Memory and life cycle of passed variables
There is one thing I don't manage to get a good understanding of and it is holding me back when I try to optimise my apps. Better is to give you an exemple of the common situation I am dealing with.
I use a UINavigationController for most of my apps. The root VC will set some vars depending of localisation and Internet Connexion and start stacking up VCs.
The first VC (after the root one) will used the var passed by the root VC to set some other vars that it will pass in turn to another VCs that it will ask the rootVC to push onto the stack. That works fine.
Now imagine that the second VC takes quite a bit of memory which make the app to unload the first VC, now if I come back from the second VC to the first one, the first VC load again but has lost the data that the rootVC had passed on to it the first time it stacked it up.
Hopping that I made myself clear, what is the best approach to avoid this kind of problem that lead fataly to an application crash ?
Should I implement the viewWillAppear Methods of each VC to check the existance of the data that I need, but then what ? used a notification to ask the precedent VC to pass the data back again ? From whom ? That sounds a lot of tedious works and not a very helpful infrastructure.

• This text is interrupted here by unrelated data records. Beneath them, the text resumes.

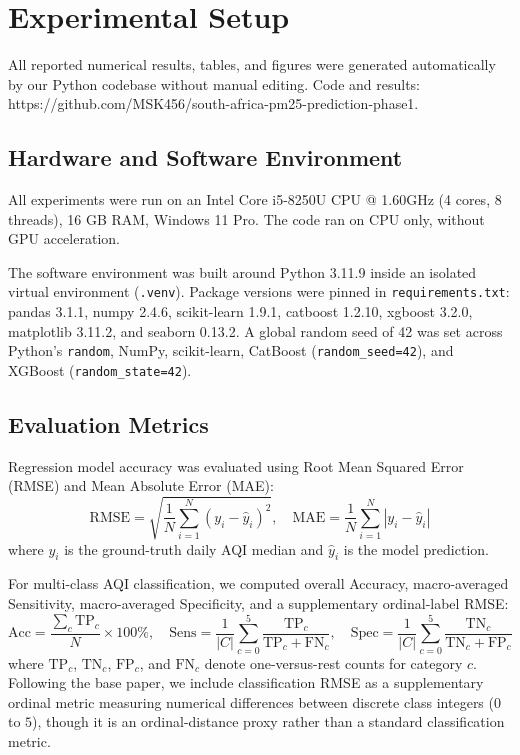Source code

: \section{Experimental Setup}
All reported numerical results, tables, and figures were generated automatically by our Python codebase without manual editing. Code and results: https://github.com/MSK456/south-africa-pm25-prediction-phase1.

\subsection{Hardware and Software Environment}
All experiments were run on an Intel Core i5-8250U CPU @ 1.60GHz (4 cores, 8 threads), 16 GB RAM, Windows 11 Pro. The code ran on CPU only, without GPU acceleration.

The software environment was built around Python 3.11.9 inside an isolated virtual environment (\texttt{.venv}). Package versions were pinned in \texttt{requirements.txt}: pandas 3.1.1, numpy 2.4.6, scikit-learn 1.9.1, catboost 1.2.10, xgboost 3.2.0, matplotlib 3.11.2, and seaborn 0.13.2. A global random seed of 42 was set across Python's \texttt{random}, NumPy, scikit-learn, CatBoost (\texttt{random\_seed=42}), and XGBoost (\texttt{random\_state=42}).

\subsection{Evaluation Metrics}
Regression model accuracy was evaluated using Root Mean Squared Error (RMSE) and Mean Absolute Error (MAE):
\begin{equation}
\text{RMSE} = \sqrt{\frac{1}{N}\sum_{i=1}^{N}(y_i - \hat{y}_i)^2}, \quad \text{MAE} = \frac{1}{N}\sum_{i=1}^{N}|y_i - \hat{y}_i|
\end{equation}
where $y_i$ is the ground-truth daily AQI median and $\hat{y}_i$ is the model prediction.

For multi-class AQI classification, we computed overall Accuracy, macro-averaged Sensitivity, macro-averaged Specificity, and a supplementary ordinal-label RMSE:
\begin{equation}
\text{Acc} = \frac{\sum_{c}\text{TP}_c}{N} \times 100\%, \quad \text{Sens} = \frac{1}{|C|}\sum_{c=0}^{5}\frac{\text{TP}_c}{\text{TP}_c + \text{FN}_c}, \quad \text{Spec} = \frac{1}{|C|}\sum_{c=0}^{5}\frac{\text{TN}_c}{\text{TN}_c + \text{FP}_c}
\end{equation}
where $\text{TP}_c$, $\text{TN}_c$, $\text{FP}_c$, and $\text{FN}_c$ denote one-versus-rest counts for category $c$. Following the base paper, we include classification RMSE as a supplementary ordinal metric measuring numerical differences between discrete class integers ($0$ to $5$), though it is an ordinal-distance proxy rather than a standard classification metric.
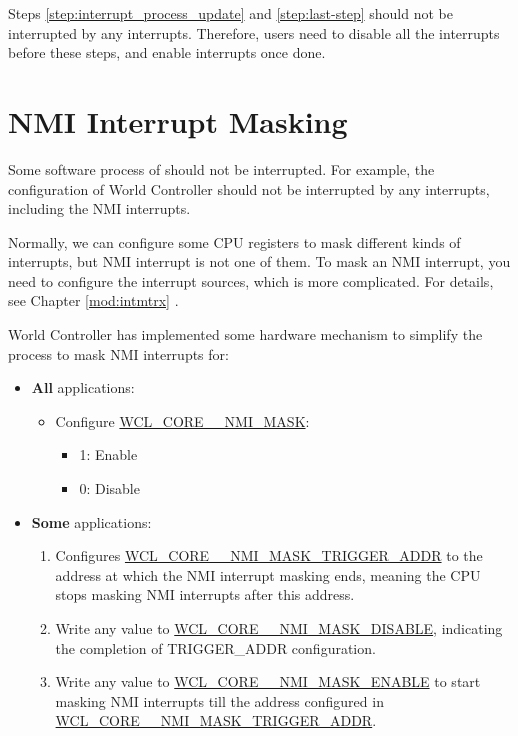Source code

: \documentclass[main\_\_EN.tex]{subfiles}
\begin{document}
\begin{tiplisting}
Steps \ref{step:interrupt_process_update} and \ref{step:last-step} should not be interrupted by any interrupts. Therefore, users need to disable all the interrupts before these steps, and enable interrupts once done.
\end{tiplisting}

\section{NMI Interrupt Masking}

Some software process of \chipname{} should not be interrupted. For example, the configuration of World Controller should not be interrupted by any interrupts, including the NMI interrupts.

Normally, we can configure some CPU registers to mask different kinds of interrupts, but NMI interrupt is not one of them. To mask an NMI interrupt, you need to configure the interrupt sources, which is more complicated. For details, see Chapter \ref{mod:intmtrx} \textit{}.

World Controller has implemented some hardware mechanism to simplify the process to mask NMI interrupts for:
\begin{itemize}
    \item \textbf{All} applications:
    \begin{itemize}
        \item Configure \hyperref[fielddesc:WCLCORE0NMIMASK]{WCL\_CORE\_\_NMI\_MASK}:
            \begin{itemize}
            \item 1: Enable
            \item 0: Disable
            \end{itemize}
    \end{itemize}
    \item \textbf{Some} applications:
        \begin{enumerate}
            \item Configures \hyperref[fielddesc:WCLCORE0NMIMASKTRIGGERADDR]{WCL\_CORE\_\_NMI\_MASK\_TRIGGER\_ADDR} to the address at which the NMI interrupt masking ends, meaning the CPU stops masking NMI interrupts after this address.
            \item Write any value to \hyperref[fielddesc:WCLCORE0NMIMASKDISABLE]{WCL\_CORE\_\_NMI\_MASK\_DISABLE}, indicating the completion of TRIGGER\_ADDR configuration.            \item Write any value to  \hyperref[fielddesc:WCLCORE0NMIMASKENABLE]{WCL\_CORE\_\_NMI\_MASK\_ENABLE} to start masking NMI interrupts till the address configured in \hyperref[fielddesc:WCLCORE0NMIMASKTRIGGERADDR]{WCL\_CORE\_\_NMI\_MASK\_TRIGGER\_ADDR}.
        \end{enumerate}
\end{itemize}
\end{document}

My second thought was to store on the root VC object all the important data that I would need and use notification to send them back on demand (as I proposed before) but then what garantie have I got that this rootVC will not be unloaded.
I am sure 90% of anyone's application needs to pass on data from views to views, so from VC to VC, even so you don't use UINavigationController, how do you deal with the problem of keeping essential data when memory is required.
If at least I could be sure that the object responsable for the UINAvigation COntroller is never unloaded, I would start thinking working on a class that work upon notification to pass data back and forth but am I going in the right direction there ?
If you had any suggestion I would greatly appreciated.